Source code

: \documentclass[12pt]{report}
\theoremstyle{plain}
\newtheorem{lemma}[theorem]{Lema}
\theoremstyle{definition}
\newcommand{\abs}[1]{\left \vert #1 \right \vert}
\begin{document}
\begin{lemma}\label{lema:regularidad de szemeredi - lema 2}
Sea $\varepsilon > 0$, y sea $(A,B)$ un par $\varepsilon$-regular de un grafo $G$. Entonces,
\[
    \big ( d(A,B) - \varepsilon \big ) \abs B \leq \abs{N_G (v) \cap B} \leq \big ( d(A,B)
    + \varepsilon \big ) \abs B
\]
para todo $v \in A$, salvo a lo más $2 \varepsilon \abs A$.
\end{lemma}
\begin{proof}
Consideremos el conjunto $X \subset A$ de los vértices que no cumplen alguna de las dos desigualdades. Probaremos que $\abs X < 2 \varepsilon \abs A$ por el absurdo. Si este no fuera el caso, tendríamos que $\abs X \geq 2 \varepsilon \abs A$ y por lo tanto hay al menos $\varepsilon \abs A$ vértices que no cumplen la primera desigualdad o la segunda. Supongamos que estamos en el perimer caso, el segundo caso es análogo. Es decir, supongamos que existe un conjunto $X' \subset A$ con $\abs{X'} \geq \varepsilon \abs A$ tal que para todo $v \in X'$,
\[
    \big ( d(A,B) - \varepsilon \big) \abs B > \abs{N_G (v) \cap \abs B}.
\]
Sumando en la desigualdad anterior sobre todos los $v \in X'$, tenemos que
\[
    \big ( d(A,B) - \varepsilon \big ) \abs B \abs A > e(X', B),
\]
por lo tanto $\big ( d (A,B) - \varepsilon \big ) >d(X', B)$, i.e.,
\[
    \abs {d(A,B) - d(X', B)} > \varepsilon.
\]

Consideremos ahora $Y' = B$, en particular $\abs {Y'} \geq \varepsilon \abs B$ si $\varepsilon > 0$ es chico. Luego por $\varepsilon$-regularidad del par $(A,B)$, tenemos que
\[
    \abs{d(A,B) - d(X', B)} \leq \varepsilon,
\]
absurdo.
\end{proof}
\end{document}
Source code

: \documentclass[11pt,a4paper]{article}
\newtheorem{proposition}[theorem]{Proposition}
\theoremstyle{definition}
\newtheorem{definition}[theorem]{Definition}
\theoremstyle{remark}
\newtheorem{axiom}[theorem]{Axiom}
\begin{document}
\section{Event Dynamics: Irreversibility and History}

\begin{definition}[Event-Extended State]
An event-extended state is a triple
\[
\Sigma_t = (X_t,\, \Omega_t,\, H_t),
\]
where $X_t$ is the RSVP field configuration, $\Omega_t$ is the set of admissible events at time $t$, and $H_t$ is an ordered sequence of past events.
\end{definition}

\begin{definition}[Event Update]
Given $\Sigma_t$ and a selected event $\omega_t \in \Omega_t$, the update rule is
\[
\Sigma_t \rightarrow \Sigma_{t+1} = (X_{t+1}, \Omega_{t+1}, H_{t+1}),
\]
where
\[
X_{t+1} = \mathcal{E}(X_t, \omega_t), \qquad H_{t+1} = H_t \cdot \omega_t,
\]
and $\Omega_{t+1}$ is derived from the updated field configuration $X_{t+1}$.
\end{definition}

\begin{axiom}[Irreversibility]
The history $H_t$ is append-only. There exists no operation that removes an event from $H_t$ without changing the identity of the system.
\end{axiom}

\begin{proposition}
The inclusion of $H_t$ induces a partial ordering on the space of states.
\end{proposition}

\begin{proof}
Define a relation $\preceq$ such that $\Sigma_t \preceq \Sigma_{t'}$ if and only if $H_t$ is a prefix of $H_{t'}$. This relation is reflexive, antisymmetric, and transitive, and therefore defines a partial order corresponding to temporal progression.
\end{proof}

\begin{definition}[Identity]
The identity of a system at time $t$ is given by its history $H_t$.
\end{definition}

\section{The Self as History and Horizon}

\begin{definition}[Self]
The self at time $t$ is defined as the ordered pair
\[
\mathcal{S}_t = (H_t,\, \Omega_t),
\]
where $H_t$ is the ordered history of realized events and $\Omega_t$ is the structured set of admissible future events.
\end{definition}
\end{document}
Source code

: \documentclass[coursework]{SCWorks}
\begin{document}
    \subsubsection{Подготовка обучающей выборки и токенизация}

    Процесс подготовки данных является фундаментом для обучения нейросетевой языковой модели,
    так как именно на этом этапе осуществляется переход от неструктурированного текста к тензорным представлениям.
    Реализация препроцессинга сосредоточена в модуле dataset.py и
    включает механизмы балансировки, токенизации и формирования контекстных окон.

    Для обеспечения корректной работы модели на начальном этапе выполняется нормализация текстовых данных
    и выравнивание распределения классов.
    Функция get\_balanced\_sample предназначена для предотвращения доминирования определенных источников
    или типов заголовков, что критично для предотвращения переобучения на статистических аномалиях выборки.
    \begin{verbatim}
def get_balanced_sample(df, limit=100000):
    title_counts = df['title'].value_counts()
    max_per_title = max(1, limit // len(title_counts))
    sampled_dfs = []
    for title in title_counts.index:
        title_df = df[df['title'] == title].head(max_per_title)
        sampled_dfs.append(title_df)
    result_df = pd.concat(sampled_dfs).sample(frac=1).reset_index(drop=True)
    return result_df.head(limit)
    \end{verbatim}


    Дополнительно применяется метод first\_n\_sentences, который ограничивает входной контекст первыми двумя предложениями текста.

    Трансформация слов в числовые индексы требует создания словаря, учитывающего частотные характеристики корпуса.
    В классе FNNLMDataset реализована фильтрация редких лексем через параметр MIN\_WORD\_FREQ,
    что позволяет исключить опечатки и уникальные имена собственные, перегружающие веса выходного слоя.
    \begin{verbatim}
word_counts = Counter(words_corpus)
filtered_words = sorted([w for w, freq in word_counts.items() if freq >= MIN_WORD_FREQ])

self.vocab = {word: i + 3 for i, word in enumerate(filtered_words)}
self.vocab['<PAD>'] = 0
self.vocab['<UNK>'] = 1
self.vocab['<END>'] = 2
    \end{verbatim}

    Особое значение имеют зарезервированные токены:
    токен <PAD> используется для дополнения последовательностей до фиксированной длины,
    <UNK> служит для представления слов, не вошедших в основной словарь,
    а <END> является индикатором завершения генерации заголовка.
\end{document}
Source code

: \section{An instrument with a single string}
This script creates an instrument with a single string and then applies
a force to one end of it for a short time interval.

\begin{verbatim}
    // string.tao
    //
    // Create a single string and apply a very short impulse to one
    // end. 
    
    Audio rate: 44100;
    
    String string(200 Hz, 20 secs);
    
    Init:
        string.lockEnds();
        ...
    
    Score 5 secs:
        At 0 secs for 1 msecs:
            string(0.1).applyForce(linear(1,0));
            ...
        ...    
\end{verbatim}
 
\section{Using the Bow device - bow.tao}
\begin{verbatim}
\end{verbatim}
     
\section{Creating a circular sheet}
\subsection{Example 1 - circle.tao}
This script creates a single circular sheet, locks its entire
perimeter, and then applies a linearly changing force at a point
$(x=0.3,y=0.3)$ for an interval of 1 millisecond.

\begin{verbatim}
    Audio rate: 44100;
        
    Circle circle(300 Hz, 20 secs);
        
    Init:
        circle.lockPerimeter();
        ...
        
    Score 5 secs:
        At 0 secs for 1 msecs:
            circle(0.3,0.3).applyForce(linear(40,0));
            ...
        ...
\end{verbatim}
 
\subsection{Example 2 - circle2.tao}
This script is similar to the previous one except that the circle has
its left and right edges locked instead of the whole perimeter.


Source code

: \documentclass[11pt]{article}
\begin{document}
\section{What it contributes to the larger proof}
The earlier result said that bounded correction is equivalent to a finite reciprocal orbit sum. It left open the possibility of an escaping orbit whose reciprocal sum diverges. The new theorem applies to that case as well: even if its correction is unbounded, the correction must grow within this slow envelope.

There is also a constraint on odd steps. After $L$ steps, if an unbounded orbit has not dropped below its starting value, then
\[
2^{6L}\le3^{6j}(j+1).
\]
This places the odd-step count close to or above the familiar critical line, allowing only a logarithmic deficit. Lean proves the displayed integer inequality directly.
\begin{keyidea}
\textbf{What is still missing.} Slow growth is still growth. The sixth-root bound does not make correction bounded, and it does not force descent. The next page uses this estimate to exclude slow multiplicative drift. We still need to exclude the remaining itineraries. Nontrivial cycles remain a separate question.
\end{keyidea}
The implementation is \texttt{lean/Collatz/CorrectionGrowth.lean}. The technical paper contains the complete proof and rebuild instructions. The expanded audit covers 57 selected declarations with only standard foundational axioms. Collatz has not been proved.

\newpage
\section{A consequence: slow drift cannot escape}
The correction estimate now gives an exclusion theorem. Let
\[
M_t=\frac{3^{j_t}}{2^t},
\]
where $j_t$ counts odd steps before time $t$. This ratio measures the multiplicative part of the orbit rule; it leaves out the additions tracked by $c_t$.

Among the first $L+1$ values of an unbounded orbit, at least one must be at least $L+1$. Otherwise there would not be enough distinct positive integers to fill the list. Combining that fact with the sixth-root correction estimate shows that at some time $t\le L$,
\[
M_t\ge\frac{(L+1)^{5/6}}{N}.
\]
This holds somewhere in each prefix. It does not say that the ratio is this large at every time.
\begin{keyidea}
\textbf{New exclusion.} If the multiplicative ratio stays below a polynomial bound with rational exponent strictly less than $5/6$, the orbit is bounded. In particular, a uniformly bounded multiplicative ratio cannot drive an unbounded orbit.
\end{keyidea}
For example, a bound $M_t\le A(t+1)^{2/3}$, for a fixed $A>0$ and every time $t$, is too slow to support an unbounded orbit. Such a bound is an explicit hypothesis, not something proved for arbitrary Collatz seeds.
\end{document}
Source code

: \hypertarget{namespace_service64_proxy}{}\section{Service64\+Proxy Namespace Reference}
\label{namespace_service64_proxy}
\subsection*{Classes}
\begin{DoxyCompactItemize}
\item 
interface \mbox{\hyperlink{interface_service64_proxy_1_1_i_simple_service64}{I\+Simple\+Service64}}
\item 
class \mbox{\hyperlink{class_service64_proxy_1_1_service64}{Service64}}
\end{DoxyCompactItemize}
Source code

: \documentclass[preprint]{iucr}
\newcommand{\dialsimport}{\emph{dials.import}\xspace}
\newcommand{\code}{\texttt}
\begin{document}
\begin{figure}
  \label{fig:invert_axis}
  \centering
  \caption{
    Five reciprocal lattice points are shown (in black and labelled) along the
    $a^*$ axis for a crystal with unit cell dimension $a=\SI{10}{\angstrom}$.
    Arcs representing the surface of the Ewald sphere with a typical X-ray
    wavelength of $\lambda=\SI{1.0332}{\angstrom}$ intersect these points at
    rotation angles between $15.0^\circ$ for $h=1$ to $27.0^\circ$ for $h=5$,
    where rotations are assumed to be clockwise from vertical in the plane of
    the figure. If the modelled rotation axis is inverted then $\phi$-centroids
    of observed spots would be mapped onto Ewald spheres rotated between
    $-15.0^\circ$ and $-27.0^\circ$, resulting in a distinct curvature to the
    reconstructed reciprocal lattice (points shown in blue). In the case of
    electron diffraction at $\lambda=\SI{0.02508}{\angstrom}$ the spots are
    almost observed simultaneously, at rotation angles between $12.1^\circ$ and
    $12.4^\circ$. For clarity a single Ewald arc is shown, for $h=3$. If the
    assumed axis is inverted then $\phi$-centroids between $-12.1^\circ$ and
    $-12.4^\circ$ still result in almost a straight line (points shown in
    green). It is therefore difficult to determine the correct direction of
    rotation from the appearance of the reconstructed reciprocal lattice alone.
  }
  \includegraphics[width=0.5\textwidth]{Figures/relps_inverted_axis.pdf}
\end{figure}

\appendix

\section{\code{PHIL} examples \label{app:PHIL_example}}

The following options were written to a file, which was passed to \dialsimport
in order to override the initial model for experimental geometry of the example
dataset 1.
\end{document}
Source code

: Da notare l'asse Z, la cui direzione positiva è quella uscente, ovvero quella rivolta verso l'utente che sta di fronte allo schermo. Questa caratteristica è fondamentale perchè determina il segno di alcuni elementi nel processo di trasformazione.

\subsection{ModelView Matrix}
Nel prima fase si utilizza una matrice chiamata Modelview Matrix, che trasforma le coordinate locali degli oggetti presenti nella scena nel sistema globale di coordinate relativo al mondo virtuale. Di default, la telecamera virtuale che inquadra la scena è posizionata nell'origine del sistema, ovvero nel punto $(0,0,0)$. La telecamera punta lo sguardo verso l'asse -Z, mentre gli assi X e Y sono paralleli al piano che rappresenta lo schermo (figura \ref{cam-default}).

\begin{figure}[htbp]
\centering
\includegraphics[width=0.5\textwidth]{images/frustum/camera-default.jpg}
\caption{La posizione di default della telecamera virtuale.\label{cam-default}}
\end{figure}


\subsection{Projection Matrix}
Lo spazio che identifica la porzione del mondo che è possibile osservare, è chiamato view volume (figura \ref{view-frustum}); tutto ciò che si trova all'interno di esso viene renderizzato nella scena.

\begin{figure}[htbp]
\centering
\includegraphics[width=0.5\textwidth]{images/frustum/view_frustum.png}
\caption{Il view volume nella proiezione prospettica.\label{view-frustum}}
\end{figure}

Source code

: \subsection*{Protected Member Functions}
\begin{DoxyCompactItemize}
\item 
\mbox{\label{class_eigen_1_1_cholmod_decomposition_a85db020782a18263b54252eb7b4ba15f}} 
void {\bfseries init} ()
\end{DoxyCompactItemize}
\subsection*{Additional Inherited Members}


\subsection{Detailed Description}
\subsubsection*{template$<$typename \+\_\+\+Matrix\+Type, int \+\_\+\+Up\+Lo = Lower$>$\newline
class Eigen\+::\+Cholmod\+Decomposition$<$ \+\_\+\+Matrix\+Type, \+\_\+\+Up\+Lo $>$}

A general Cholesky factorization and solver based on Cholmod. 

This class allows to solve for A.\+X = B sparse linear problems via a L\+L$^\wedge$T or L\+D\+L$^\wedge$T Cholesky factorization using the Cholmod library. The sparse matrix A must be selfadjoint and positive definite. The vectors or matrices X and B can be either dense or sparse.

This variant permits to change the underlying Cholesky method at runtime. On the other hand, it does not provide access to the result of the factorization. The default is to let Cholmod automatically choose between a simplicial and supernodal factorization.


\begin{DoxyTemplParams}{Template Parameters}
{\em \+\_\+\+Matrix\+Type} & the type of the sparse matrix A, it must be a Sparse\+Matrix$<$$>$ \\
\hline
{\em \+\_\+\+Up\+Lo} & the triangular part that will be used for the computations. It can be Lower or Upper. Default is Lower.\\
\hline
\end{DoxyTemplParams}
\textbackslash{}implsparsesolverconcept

# # # #

— REQUIREMENT —
Your answer should be every line above that contains the word "volume".

— OUTPUT OF THE EXERCISE —
Lo spazio che identifica la porzione del mondo che è possibile osservare, è chiamato view volume (figura \ref{view-frustum}); tutto ciò che si trova all'interno di esso viene renderizzato nella scena.
\caption{Il view volume nella proiezione prospettica.\label{view-frustum}}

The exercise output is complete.